The traditional description of a professional association is a membership-based organization supporting a closed community and offering member-only services. Historically, because forming and maintaining a professional network and finding and accessing relevant information could be challenging, membership fees and value could be justified. However, the rise of the Internet economy and online professional networks has changed the landscape for professional associations. These reasons are no longer strong motivators for an individual to pay membership dues.
The value an association offers has transformed. Adapting to this change requires a reimagining of more than marketing or services offered. Professional associations must rediscover their purpose, and infuse it into everything they offer and all of their relationships. This means a shift away from the members-only perspective, towards purpose-driven stewardship of the entire community. Putting the community first – ahead of the association itself – is a key step to making the association succeed.
This shift has many implications. Perhaps the most striking is a redefinition and expansion of the categories of membership, to include many relationships with many stakeholders. For example:
- Traditional Members—Practitioners, Students, Academics
- Affiliates—members from peer associations
- Corporate Members—some or all practitioners in an organization
- Managers—Employ/Hire Members; services promote hiring, advancement
- Channels—Consultants, Training Providers, Headhunters, etc.
- Guests—Interest in profession; work with professionals
The stakeholders who employ, manage, or support traditional members deserve new focus because of their contribution to the size, health, and reach of the entire market for practitioners. They increase the relevance of the profession, increase the market for professionals, and increase the influence of the association.
What do associations offer? Why is this important? How is it accomplished?
In the short term, professional associations need to shift their communications, engagement practices, and services to include all practitioners, members or not. At the same time, preparation should begin to transition revenue streams from individual memberships to organizational memberships, to offer premium services for a fee, and to strategically monetize high-value transactions in the community.
Advocate for the Profession
Increase Recognition, Appreciation, Respect, Use
- Outreach to employers, governments, and other supporting stakeholders
- Targeted advertising online and within publications
- Pursuit of traditional media exposure (interviews on radio, TV, newspapers)
- Creation of Job profiles and career progressions / alternatives for hiring managers and HR professionals to use
Define and Formalize Individual Performance Standards
Drive consistency of understanding, language, and application of generally accepted practices and/or best practices
- Develop and support Individual Standards
- Develop and support a practitioner Body of Knowledge
- Develop and support a practitioner competency model (skills, behaviors, and knowledge required by the practitioner to be effective)

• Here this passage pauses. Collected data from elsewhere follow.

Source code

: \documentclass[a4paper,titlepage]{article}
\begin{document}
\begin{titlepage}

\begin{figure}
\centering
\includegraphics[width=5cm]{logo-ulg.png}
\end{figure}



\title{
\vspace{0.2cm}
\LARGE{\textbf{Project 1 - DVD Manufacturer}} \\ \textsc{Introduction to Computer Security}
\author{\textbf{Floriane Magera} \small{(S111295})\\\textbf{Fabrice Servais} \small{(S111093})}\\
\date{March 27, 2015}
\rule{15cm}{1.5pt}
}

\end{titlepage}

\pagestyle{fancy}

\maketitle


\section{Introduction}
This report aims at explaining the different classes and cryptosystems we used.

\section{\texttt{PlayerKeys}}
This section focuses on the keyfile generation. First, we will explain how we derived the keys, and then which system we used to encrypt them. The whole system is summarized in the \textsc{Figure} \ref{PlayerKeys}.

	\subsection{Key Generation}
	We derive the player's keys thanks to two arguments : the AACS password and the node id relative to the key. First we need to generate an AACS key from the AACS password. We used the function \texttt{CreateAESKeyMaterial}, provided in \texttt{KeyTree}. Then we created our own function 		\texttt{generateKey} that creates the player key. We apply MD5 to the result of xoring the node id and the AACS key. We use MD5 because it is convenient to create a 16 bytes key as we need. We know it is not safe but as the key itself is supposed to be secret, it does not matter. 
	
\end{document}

Establish a baseline of performance
- Raise perceived value and expectations of the role
- Differentiate between levels of competency and quality
- Develop formal recognition programs (e.g., Certification, Certificates)
- Support opportunities for professionals and academics to publish
Increase knowledge, improve abilities, and raise levels of practice
- Provide on-demand information (webinars, podcasts, online library, discussions)
- Host Conferences
- Create and assess others’ course material
- Support volunteering
Govern Organizational Practices
Establish baseline capability and assess consistency of execution
- Develop organization maturity models
- Conduct assessments or practices within organizations
- Accredit suppliers, corporations, and government bodies who are aligned to established standards
Promote and develop the community
Build cohesiveness, encourage ongoing growth, and support improved capability and contribution of professionals, academics, and organizations
- Host professional conferences; participate in and/or recognize other events
- Promote chapters, using them as a “store-front” for outreach into the community and to provide a “face” to the professional association
- Engage Volunteers in professional association activities
- Develop special interest groups / communities to further focused growth
Assess alignment to and support of practice standards
- Review, recognize, and publicly support continuing education, accredited courses, and training aligned with industry standards or accepted practices
- Review, recognize, and publicly support other professional and industry conferences
- Review, recognize, and publicly support tools to enhance performance (software and physical)
These products may not drive any individual professional, academic or corporation to join the association. Instead, by becoming a platform for the community, they encourage all stakeholders to participate and support its growth and success.